Tech talk – the East Texas field develops

May 8, 2011

NOTE: Images in this archived article have been removed.

Last week I discussed the start of oil production in the United States and the evolution of the Appalachian fields, which, for a while, were the most productive in the world, but are now largely depleted. It was possible, however, to take the odd well to show that where production is largely managed, so the ultimate recovery from a reservoir can be continued for decades.

Appalachia was displaced as the production leader by the East Texas oilfield. This field, with oil held in the Woodbine sandstone, was first discovered in 1927, though there was no significant production until the end of 1930.

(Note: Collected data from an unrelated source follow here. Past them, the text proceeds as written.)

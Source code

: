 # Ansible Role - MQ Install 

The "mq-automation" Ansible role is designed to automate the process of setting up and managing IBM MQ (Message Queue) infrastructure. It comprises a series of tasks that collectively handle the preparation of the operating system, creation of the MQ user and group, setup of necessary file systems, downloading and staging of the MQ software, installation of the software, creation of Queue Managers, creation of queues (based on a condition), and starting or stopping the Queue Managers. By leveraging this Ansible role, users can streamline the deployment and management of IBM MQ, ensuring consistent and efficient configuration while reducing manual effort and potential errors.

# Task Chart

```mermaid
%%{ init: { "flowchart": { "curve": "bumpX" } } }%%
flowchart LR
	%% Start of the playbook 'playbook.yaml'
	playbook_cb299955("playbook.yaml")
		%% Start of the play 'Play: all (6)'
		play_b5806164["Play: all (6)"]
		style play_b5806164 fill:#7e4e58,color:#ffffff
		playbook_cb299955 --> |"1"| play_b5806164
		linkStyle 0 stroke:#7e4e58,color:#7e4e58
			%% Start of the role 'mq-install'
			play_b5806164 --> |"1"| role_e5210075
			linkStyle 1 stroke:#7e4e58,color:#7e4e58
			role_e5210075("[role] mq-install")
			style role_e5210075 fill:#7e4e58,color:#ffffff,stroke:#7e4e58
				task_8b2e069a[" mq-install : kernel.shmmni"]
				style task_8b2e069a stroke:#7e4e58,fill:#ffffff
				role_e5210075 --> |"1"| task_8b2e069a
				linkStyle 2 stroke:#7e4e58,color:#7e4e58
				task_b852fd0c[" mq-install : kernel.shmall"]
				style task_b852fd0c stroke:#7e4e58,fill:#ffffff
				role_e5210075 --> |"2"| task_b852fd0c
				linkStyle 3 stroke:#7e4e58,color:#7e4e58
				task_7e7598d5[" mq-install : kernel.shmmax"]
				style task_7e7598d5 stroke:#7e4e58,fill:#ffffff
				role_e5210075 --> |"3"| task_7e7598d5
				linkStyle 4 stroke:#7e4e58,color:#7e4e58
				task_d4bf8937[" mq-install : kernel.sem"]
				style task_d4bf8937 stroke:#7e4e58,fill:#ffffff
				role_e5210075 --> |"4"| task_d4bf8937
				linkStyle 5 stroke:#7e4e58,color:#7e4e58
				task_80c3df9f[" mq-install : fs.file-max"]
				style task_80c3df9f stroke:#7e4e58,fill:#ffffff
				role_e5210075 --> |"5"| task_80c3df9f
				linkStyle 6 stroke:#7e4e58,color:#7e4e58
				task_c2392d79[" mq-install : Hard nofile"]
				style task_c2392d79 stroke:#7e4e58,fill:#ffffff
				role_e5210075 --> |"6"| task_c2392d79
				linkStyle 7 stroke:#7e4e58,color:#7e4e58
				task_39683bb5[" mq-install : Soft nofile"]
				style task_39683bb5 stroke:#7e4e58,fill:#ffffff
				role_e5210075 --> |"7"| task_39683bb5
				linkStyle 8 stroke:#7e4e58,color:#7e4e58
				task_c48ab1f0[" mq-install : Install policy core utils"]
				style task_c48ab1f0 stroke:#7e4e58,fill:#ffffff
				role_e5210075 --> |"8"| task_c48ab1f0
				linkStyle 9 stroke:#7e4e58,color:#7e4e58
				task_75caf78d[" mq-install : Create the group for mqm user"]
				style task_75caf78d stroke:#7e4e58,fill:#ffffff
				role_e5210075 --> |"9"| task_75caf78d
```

The first oil leaving the field went in thirteen tank cars of 10,000 gallons each to the Sinclair refinery in Houston. Later, in December 1930, Ed Bateman, a Fort Worth promoter who ran a poor-boy operation called Bateman Oil Company, completed a well ten miles to the northwest of the Bradford No. 3 in the E. G. Sevier Survey, Rusk County. It was the Lou Della Crim No. 1, and it flowed 22,000 barrels of oil per day from 3,653 feet. With four producing wells at the end of 1930, East Texas field reported a yearly production of 27,000 barrels of oil and no gas.

This led to an immediate frenzy of drilling, which in turn led to the first controls on well production, with the Texas Railroad Commission preceding OPEC by decades in the moves that it made to define targets for production. There are a couple of other relevant stories about the field, and so it is a useful second stop as we look at the evolution of American oil production.

There are (as with many things) rather a lot of oil and gas wells in Texas. In 2005 there were still 66,951 active gas wells and 151,605 active oil wells.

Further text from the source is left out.